Our expert lawyers consistently achieve outstanding results by examining all the evidence to raise problems with the prosecution case – for example, where there is no evidence to prove that you intended to cause other persons to fear unlawful violence, or where you have a valid defence to explain your actions.

Frequently, we are able to have charges dropped by raising these types of issues at an early stage – saving you the time and expense involved in going to court.

Should the prosecution refuse to drop the charges, we can fight hard to secure the best possible outcome so that you and your loved ones can move on with your life.

In many affray cases, our highly-skilled advocates are able to persuade the court to impose a ‘section 10’ – which is where you are found guilty of the offence but no conviction is recorded on your criminal history, leaving you free to work and travel as you please.

For the best possible defence in your affray case, trust the experts at Sydney Criminal Lawyers. Contact us today on (02) 9261 8881 and book a FREE first conference with our expert lawyers to find out how we can help you beat your affray charge.

What the Law Says About Affray

If you’ve been charged with affray, you may want to find out more about how the charge can affect your life.

We have included some additional information below that may assist in understanding your affray charge.

What does the prosecution need to prove?

Before you can be found guilty of affray, the prosecution must prove two things beyond a reasonable doubt:

1. That you used or threatened unlawful violence towards another person or towards property

For there to be an affray, the prosecution must show that you intended to use violence, or that you were aware that your conduct may cause someone to fear violence.

Violence can include damage or injury caused to persons or property, as well as any conduct which may result in injury – for example, throwing objects that are capable of causing injury at other persons, even if your actions do not result in injury.

There must be evidence of a physical act, such as the making of threatening movements or gestures. Words alone will not be enough to constitute an affray.

The threatening conduct may occur in either a public or a private place – in other words, you may charged with affray where you were in a private house, or a more public area, such as an airport, beach or pub.

2. That your conduct would have caused a person of ‘reasonable firmness’ to fear for their safety (however no other person needs to be present for you to be charged with affray)

Your conduct must be shown to cause an ordinary person to fear for their safety.

However, it is not necessary for people to actually be around for there to be an affray – for example, you may still be charged with affray if you are seen making threats or acting in a threatening manner on CCTV footage, even if no other people are nearby.

If these two elements cannot be made out beyond a reasonable doubt, you will be found ‘not guilty’ of affray.

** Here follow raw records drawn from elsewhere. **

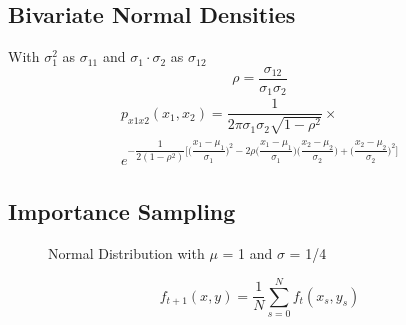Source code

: \documentclass[11pt,twoside,a4paper,fleqn]{report}
\numberwithin{equation}{chapter}
\numberwithin{figure}{chapter}
\numberwithin{table}{chapter}
\begin{document}
\subsection{Bivariate Normal Densities}
With $\sigma_1^2$ as $\sigma_{11}$ and $\sigma_1 \cdot\sigma_2$ as $\sigma_{12}$
\begin{equation}
	\rho = \dfrac{\sigma_{12}}{\sigma_1\sigma_2}
\end{equation}
\begin{equation}
	\begin{multlined}
		p_{x1x2}(x_1,x_2)=\dfrac{1}{2\pi\sigma_1\sigma_2\sqrt{1-\rho^2}} \times \\ e^{-\dfrac{1}{2(1-\rho^2)}\bigg[\bigg(\dfrac{x_1-\mu_1}{\sigma_1}\bigg)^2-2\rho\bigg(\dfrac{x_1-\mu_1}{\sigma_1}\bigg)\bigg(\dfrac{x_2-\mu_2}{\sigma_2}\bigg)+\bigg(\dfrac{x_2-\mu_2}{\sigma_2}\bigg)^2\bigg]}
	\end{multlined}
\end{equation}


\subsection{Importance Sampling}
	\begin{figure}[H]
	\centering
	\caption{Normal Distribution with $\mu$ = 1 and $\sigma$ = 1/4}
	\label{fig:importancesampling}
\end{figure}


\begin{equation}
	f_{t+1}(x,y) = \frac{1}{N}\sum_{s=0}^{N} f_{t}(x_s,y_s)
\end{equation}
\end{document}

What penalties could I face?

Although the law states that the maximum penalty for affray is 2 years imprisonment when your matter is dealt with in the Local Court, and 10 years imprisonment when your matter is dealt with in the District Court, these types of penalties will only apply in the most serious affray cases.

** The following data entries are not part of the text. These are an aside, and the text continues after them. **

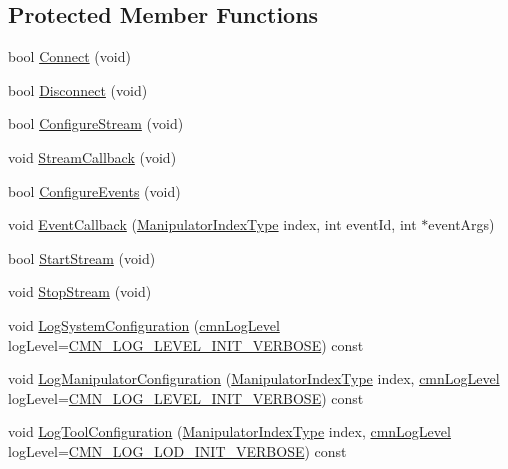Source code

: \subsection*{Protected Member Functions}
\begin{DoxyCompactItemize}
\item 
bool \hyperlink{classmts_intuitive_da_vinci_a1c7a11d91811719e85d07e69bbb36bb3}{Connect} (void)
\item 
bool \hyperlink{classmts_intuitive_da_vinci_aed9a190c4308a6d2d3b2beb8a33e797b}{Disconnect} (void)
\item 
bool \hyperlink{classmts_intuitive_da_vinci_a57cf6b0b4b903a23b1a24fe94da730e2}{Configure\+Stream} (void)
\item 
void \hyperlink{classmts_intuitive_da_vinci_ad78560093b99be66a0f40502145f2c38}{Stream\+Callback} (void)
\item 
bool \hyperlink{classmts_intuitive_da_vinci_a16c2a6008fbd486878aa6774a4d49d5f}{Configure\+Events} (void)
\item 
void \hyperlink{classmts_intuitive_da_vinci_a0e5df412e4b6fc1f9752942626d10f1e}{Event\+Callback} (\hyperlink{classmts_intuitive_da_vinci_a32a63e2057b2c00c8f08685f8f5736f4}{Manipulator\+Index\+Type} index, int event\+Id, int $\ast$event\+Args)
\item 
bool \hyperlink{classmts_intuitive_da_vinci_a5f080d90e55a9ed84c21800f8f49dbce}{Start\+Stream} (void)
\item 
void \hyperlink{classmts_intuitive_da_vinci_a220ac807e83874eff2f243ee881ab4c8}{Stop\+Stream} (void)
\item 
void \hyperlink{classmts_intuitive_da_vinci_a085407a34a4d45778710482d3edba3e7}{Log\+System\+Configuration} (\hyperlink{cmn_log_lo_d_8h_a70c67165c37a0971e0dd1a85d4edaaae}{cmn\+Log\+Level} log\+Level=\hyperlink{cmn_log_lo_d_8h_ae0fcf22a2f3faaba0c5bf49a237e3f3e}{C\+M\+N\+\_\+\+L\+O\+G\+\_\+\+L\+E\+V\+E\+L\+\_\+\+I\+N\+I\+T\+\_\+\+V\+E\+R\+B\+O\+S\+E}) const 
\item 
void \hyperlink{classmts_intuitive_da_vinci_a0c7d45062de8ee765c912897c67922ad}{Log\+Manipulator\+Configuration} (\hyperlink{classmts_intuitive_da_vinci_a32a63e2057b2c00c8f08685f8f5736f4}{Manipulator\+Index\+Type} index, \hyperlink{cmn_log_lo_d_8h_a70c67165c37a0971e0dd1a85d4edaaae}{cmn\+Log\+Level} log\+Level=\hyperlink{cmn_log_lo_d_8h_ae0fcf22a2f3faaba0c5bf49a237e3f3e}{C\+M\+N\+\_\+\+L\+O\+G\+\_\+\+L\+E\+V\+E\+L\+\_\+\+I\+N\+I\+T\+\_\+\+V\+E\+R\+B\+O\+S\+E}) const 
\item 
void \hyperlink{classmts_intuitive_da_vinci_a5c70042fc47eb53118c1a9b489c8052b}{Log\+Tool\+Configuration} (\hyperlink{classmts_intuitive_da_vinci_a32a63e2057b2c00c8f08685f8f5736f4}{Manipulator\+Index\+Type} index, \hyperlink{cmn_log_lo_d_8h_a70c67165c37a0971e0dd1a85d4edaaae}{cmn\+Log\+Level} log\+Level=\hyperlink{cmn_log_lo_d_8h_a019ecc9e1487050d540772de22800f44}{C\+M\+N\+\_\+\+L\+O\+G\+\_\+\+L\+O\+D\+\_\+\+I\+N\+I\+T\+\_\+\+V\+E\+R\+B\+O\+S\+E}) const 

\end{DoxyCompactItemize}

The type of penalty that you will receive depends on a number of factors, including the nature and extent of the violent conduct, whether persons or property were harmed, and whether the offence was committed in a public place.

Ultimately, the magistrate or judge will determine the appropriate penalty after considering all of these factors, as well as other circumstances, such as your criminal record, and the likelihood of you reoffending.

Statistics indicate that the average penalty for an affray charge is a s 9 good behaviour bond for 12 months where the matter is dealt with in the Local Court, or 18 months where the matter is dealt with in the District Court.

A s 9 bond means that the court will require you to be of good behaviour for a specified period of time (in other words, you will not be able to commit any further offences). They may also impose additional conditions upon you – for example, you may be prohibited from entering a particular area.